Running Agent analyzes Garmin/Strava running data to extract insights, track training load, and build predictive, explainable models. It serves both as a personal training analytics tool and a data-science portfolio project showcasing reproducible pipelines, interpretable ML, and SQL-backed dashboards.
- Understand and visualize individual running patterns
- Track key performance indicators (distance, pace, cadence, load)
- Cluster runs into natural categories (easy, tempo, hilly, intervals)

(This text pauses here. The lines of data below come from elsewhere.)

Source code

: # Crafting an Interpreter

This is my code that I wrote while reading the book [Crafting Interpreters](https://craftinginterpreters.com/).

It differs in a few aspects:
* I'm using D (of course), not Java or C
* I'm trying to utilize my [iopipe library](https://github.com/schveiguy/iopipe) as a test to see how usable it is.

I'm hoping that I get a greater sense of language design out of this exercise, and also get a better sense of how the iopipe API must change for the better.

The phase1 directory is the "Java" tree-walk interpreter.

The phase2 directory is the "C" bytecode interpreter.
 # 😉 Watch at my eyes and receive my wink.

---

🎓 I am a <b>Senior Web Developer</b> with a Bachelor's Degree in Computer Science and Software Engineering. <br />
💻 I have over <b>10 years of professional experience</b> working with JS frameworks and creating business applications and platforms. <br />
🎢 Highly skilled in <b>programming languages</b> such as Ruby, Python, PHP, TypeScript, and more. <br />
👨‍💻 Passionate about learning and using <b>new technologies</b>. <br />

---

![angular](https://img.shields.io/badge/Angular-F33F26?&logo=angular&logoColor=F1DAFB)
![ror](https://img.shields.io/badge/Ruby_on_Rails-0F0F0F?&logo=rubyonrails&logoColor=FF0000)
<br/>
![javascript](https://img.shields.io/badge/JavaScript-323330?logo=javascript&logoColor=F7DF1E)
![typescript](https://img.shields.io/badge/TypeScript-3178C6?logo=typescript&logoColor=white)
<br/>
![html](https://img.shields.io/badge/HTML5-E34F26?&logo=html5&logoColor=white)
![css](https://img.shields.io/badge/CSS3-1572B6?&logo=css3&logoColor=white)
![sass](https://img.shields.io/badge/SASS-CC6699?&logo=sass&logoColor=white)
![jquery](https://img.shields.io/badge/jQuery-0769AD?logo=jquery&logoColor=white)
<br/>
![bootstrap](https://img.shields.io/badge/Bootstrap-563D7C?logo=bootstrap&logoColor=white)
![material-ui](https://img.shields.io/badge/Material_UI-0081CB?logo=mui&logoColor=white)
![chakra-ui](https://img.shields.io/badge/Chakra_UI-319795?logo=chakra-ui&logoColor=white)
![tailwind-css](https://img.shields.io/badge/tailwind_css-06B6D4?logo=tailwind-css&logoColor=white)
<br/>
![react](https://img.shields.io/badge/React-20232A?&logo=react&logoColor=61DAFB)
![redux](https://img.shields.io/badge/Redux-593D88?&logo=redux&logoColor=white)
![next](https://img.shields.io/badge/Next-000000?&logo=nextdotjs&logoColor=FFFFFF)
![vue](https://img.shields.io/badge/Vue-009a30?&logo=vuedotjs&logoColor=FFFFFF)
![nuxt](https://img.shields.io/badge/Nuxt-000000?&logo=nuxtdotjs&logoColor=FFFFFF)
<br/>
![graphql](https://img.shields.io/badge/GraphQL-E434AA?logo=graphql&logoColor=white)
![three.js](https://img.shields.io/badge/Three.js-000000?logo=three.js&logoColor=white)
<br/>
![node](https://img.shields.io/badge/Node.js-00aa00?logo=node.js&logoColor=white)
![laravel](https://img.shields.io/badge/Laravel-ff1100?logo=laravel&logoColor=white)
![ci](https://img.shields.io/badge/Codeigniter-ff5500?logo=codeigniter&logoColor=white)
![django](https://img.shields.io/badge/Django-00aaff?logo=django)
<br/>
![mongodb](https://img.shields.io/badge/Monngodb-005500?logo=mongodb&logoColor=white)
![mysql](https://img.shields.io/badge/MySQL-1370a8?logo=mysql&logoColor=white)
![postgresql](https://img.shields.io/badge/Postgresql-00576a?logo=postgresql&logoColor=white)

- Predict pace and fatigue using Random Forest models
- Prototype a Tamagotchi-style running agent that suggests training intensity
- End-to-end ML workflow: raw Garmin
.fit→ cleaned dataset → ML models - Explainable AI (SHAP) for transparent model behaviour
- Interactive dashboard powered by Streamlit
- PostgreSQL + SQLAlchemy for structured, persistent data storage
| Notebook | Focus | Key Outputs |
|---|---|---|
| 01_explore_data | Load & inspect Garmin/Strava data | Basic stats & visualizations |
| 02_feature_engineering | Compute derived metrics (load, variability, cadence drift) | runs_summary.csv |
| 03_clustering_runs | Unsupervised learning for run grouping | Cluster labels |
| 04_predictive_models | Random Forest regression + classification | Pace & run-type models |
| 05_model_interpretation | SHAP explainability | Global & local feature attributions |
| 06_interactive_dashboard | Streamlit app | Interactive UI |
| 07_postgresql_storage | Save data + SHAP results to PostgreSQL | Tables: runs_summary, shap_importance_global, data_lineage |
- PostgreSQL 16 for structured, durable storage
- SQLAlchemy for engine creation and ORM-style interactions
Core tables
runs_summary— per-run feature setshap_importance_global— mean SHAP values across featuresdata_lineage— timestamps, dataset versions, transformation logs
Example SQL use cases:
- Weekly summaries & training load trends
- Top SHAP features per model
- Reproducibility checks through lineage
running-agent/
│
├── data/
│ ├── raw/ # raw Garmin/Strava exports (ignored in Git)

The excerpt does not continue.